**TASK STATEMENT**
From the entries, filter out every line that lacks "console" and copy the rest.

* * *

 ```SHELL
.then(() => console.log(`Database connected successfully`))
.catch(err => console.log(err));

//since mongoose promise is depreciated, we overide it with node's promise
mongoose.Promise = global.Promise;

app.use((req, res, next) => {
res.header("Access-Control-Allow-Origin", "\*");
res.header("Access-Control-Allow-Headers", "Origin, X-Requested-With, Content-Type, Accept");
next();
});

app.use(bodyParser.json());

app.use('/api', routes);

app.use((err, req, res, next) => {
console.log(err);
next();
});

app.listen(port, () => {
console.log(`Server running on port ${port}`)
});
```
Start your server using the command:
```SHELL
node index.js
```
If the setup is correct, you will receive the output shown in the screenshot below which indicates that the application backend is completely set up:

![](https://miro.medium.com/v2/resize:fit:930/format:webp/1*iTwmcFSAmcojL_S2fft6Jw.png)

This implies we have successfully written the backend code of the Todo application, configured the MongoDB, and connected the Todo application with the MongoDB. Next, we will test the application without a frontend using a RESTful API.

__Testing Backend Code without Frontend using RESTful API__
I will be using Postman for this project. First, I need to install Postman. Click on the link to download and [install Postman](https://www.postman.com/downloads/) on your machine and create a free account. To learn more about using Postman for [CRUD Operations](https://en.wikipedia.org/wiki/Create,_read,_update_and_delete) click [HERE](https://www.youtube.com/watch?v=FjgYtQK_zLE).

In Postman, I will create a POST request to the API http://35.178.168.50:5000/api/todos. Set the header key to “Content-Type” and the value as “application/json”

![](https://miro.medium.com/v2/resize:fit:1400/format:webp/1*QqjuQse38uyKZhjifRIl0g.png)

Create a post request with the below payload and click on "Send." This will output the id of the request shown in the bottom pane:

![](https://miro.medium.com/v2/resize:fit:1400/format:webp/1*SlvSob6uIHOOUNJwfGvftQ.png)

* * *

**RESPONSE**
.then(() => console.log(`Database connected successfully`))
.catch(err => console.log(err));
console.log(err);
console.log(`Server running on port ${port}`)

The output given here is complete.